Ainsi, à partir de 1371, le logis du prieur et les autres bâtiments furent remaniés et/ou agrandis (E12) et le cloître complété des galeries encore manquantes (E13), tous travaux terminés entre 1410 et 1420. A ce moment seulement fut achevée la réparation des dommages causés par les incendies qui avaient entièrement dévasté le centre claustral quelque 130 à 140 ans auparavant. Vers 1445, la dernière modification de cette ère fructueuse, exécutée par le dernier des trois «grands» prieurs, Jean de Juys, fut le remplacement de l’abside nord, encore romane, par la chapelle Saint-Grégoire (E14), à chevet droit.

Après sa mort, le revenu du priorat de Romainmôtier fut donné pour rente, dès 1449, à l’antipape Félix V (Amédée de Savoie), démissionnaire.

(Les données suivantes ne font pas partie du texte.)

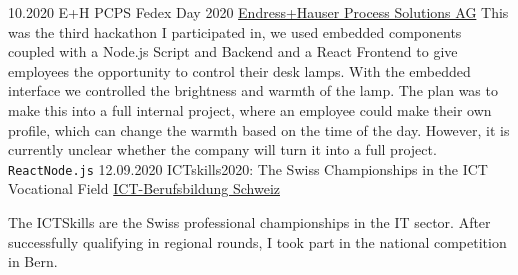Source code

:\documentclass[9pt]{developercv} %
\begin{document}


\begin{entrylist}
	\entry
		{10.2020}
		{E+H PCPS Fedex Day 2020}
		{\href{https://endress.com}{Endress+Hauser Process Solutions AG}}
		{This was the third hackathon I participated in, we used embedded components coupled with a Node.js Script and Backend and a React Frontend to give employees the opportunity to control their desk lamps. With the embedded interface we controlled the brightness and warmth of the lamp. The plan was to make this into a full internal project, where an employee could make their own profile, which can change the warmth based on the time of the day. However, it is currently unclear whether the company will turn it into a full project.\\ \texttt{React}\slashsep\texttt{Node.js}}
	\entry
		{12.09.2020}
		{ICTskills2020: The Swiss Championships in the ICT Vocational Field}
		{\href{https://www.ict-berufsbildung.ch/}{ICT-Berufsbildung Schweiz}}
		{The ICTSkills are the Swiss professional championships in the IT sector. After successfully qualifying in regional rounds, I took part in the national competition in Bern.

}
\end{entrylist}
\end{document}
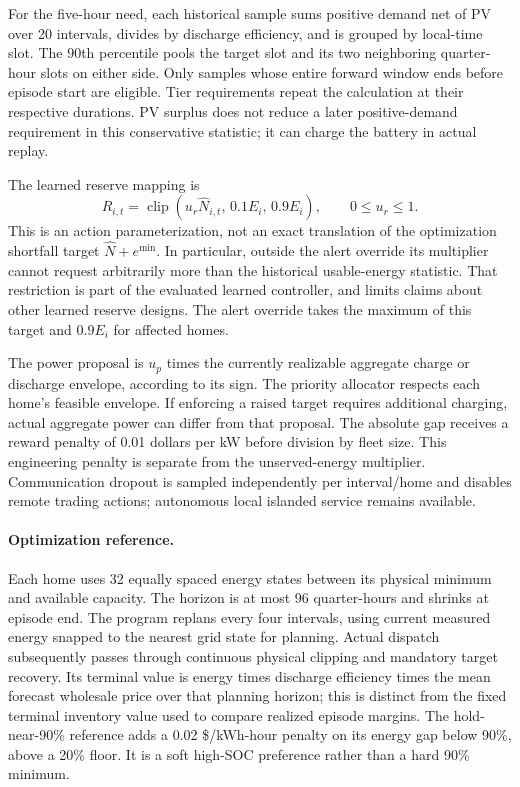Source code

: For the five-hour need, each historical sample sums positive demand net of PV over 20 intervals, divides by discharge efficiency, and is grouped by local-time slot. The 90th percentile pools the target slot and its two neighboring quarter-hour slots on either side. Only samples whose entire forward window ends before episode start are eligible. Tier requirements repeat the calculation at their respective durations. PV surplus does not reduce a later positive-demand requirement in this conservative statistic; it can charge the battery in actual replay.

The learned reserve mapping is
\begin{equation}
R_{i,t}=\operatorname{clip}\left(u_r\hat N_{i,t},\,0.1E_i,\,0.9E_i\right),\qquad 0\le u_r\le1.
\end{equation}
This is an action parameterization, not an exact translation of the optimization shortfall target $\hat N+e^{\min}$. In particular, outside the alert override its multiplier cannot request arbitrarily more than the historical usable-energy statistic. That restriction is part of the evaluated learned controller, and limits claims about other learned reserve designs. The alert override takes the maximum of this target and $0.9E_i$ for affected homes.

The power proposal is $u_p$ times the currently realizable aggregate charge or discharge envelope, according to its sign. The priority allocator respects each home's feasible envelope. If enforcing a raised target requires additional charging, actual aggregate power can differ from that proposal. The absolute gap receives a reward penalty of 0.01 dollars per kW before division by fleet size. This engineering penalty is separate from the unserved-energy multiplier. Communication dropout is sampled independently per interval/home and disables remote trading actions; autonomous local islanded service remains available.

\paragraph{Optimization reference.}
Each home uses 32 equally spaced energy states between its physical minimum and available capacity. The horizon is at most 96 quarter-hours and shrinks at episode end. The program replans every four intervals, using current measured energy snapped to the nearest grid state for planning. Actual dispatch subsequently passes through continuous physical clipping and mandatory target recovery. Its terminal value is energy times discharge efficiency times the mean forecast wholesale price over that planning horizon; this is distinct from the fixed terminal inventory value used to compare realized episode margins. The hold-near-90\% reference adds a 0.02 \$/kWh-hour penalty on its energy gap below 90\%, above a 20\% floor. It is a soft high-SOC preference rather than a hard 90\% minimum.

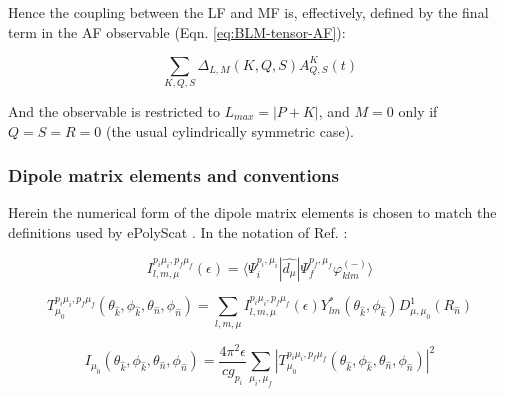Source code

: \documentclass[10pt]{article}
\begin{document}
Hence the coupling between the LF and MF is, effectively, defined by the final term in the AF observable (Eqn. \ref{eq:BLM-tensor-AF}):

\begin{equation}
\sum_{K,Q,S}\Delta_{L,M}(K,Q,S)A_{Q,S}^{K}(t)
\end{equation}

And the observable is restricted to $L_{max}=|P+K|$, and $M=0$ only if  $Q=S=R=0$ (the usual cylindrically symmetric case).

\subsubsection{Dipole matrix elements and conventions\label{sec:mat-ele-conventions}}


Herein the numerical form of the dipole matrix elements is chosen to match the definitions used by ePolyScat \cite{Gianturco1994,Natalense1999,Toffoli2007}. In the notation of Ref. \cite{Toffoli2007}:

\begin{equation}
I_{l,m,\mu}^{p_{i}\mu_{i},p_{f}\mu_{f}}(\epsilon)=\langle\Psi_{i}^{p_{i},\mu_{i}}|\hat{d_{\mu}}|\Psi_{f}^{p_{f},\mu_{f}}\varphi_{klm}^{(-)}\rangle\label{eq:eps-I}
\end{equation}

\begin{equation}
T_{\mu_{0}}^{p_{i}\mu_{i},p_{f}\mu_{f}}(\theta_{\hat{k}},\phi_{\hat{k}},\theta_{\hat{n}},\phi_{\hat{n}})=\sum_{l,m,\mu}I_{l,m,\mu}^{p_{i}\mu_{i},p_{f}\mu_{f}}(\epsilon)Y_{lm}^{*}(\theta_{\hat{k}},\phi_{\hat{k}})D_{\mu,\mu_{0}}^{1}(R_{\hat{n}})\label{eq:eps-TMF}
\end{equation}

\begin{equation}
I_{\mu_{0}}(\theta_{\hat{k}},\phi_{\hat{k}},\theta_{\hat{n}},\phi_{\hat{n}})=\frac{4\pi^{2}\epsilon}{cg_{p_{i}}}\sum_{\mu_{i},\mu_{f}}|T_{\mu_{0}}^{p_{i}\mu_{i},p_{f}\mu_{f}}(\theta_{\hat{k}},\phi_{\hat{k}},\theta_{\hat{n}},\phi_{\hat{n}})|^{2}\label{eq:eps-MFPAD}
\end{equation}
\end{document}
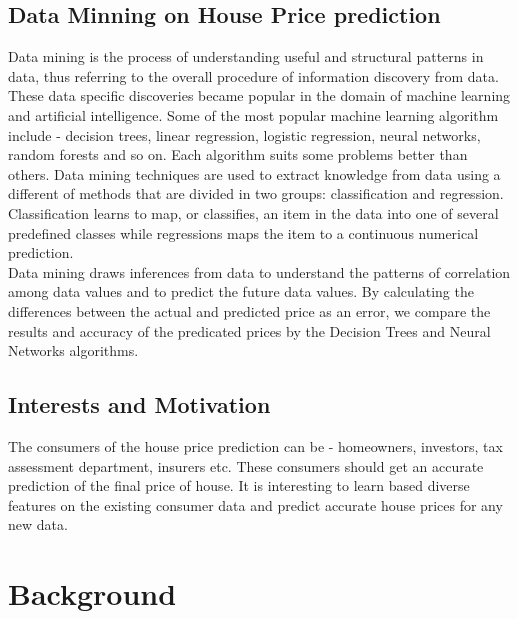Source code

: \documentclass[fleqn,10pt]{SelfArx} %
\begin{document}
	
	\subsection{Data Minning on House Price prediction}
	Data mining is the process of understanding useful and structural patterns in data, thus referring to the overall procedure of information discovery from data. These data specific discoveries became popular in the domain of machine learning and artificial intelligence. Some of the most popular machine learning algorithm include - decision trees, linear regression, logistic regression, neural networks, random forests and so on. Each algorithm suits some problems better than others. Data mining techniques are used to extract knowledge from data using a different of methods that are divided in two groups: classification and regression. Classification learns to map, or classifies, an item in the data into one of several predefined classes while regressions maps the item to a continuous numerical prediction.\\
	
	Data mining draws inferences from data to understand the patterns of correlation among data values and to predict the future data values. By calculating the differences between the actual and predicted price as an error, we compare the results and accuracy of the predicated prices by the Decision Trees and Neural Networks algorithms. 
	
	\subsection{Interests and Motivation}
	The consumers of the house price prediction can be - homeowners, investors, tax assessment department, insurers etc. These consumers should get an accurate prediction of the final price of house. It is interesting to learn based diverse features on the existing consumer data and predict accurate house prices for any new data.  

	
	
	\section{Background}
	
\end{document}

Dorénavant, la charge de prieur restait entre les mains de prélats issus de la Maison de Savoie ou proches de cette famille. Ces prieurs commendataires ne résidant plus sur place, le monastère fut administré par les moines eux-mêmes, sous la conduite interne d’un vice-prieur et selon un règlement de répartition des tâches. L’un des derniers chantiers qui toucha le site conventuel concerna l’agrandissement de l’habitat du prieur (E15) avant que les Bernois ne conquissent le Pays de Vaud en 1536 et, en introduisant la Réforme, ne reprissent le domaine du monastère sécularisé en 1537, après la mort du dernier prieur, Théodule de Riddes (1534–1537).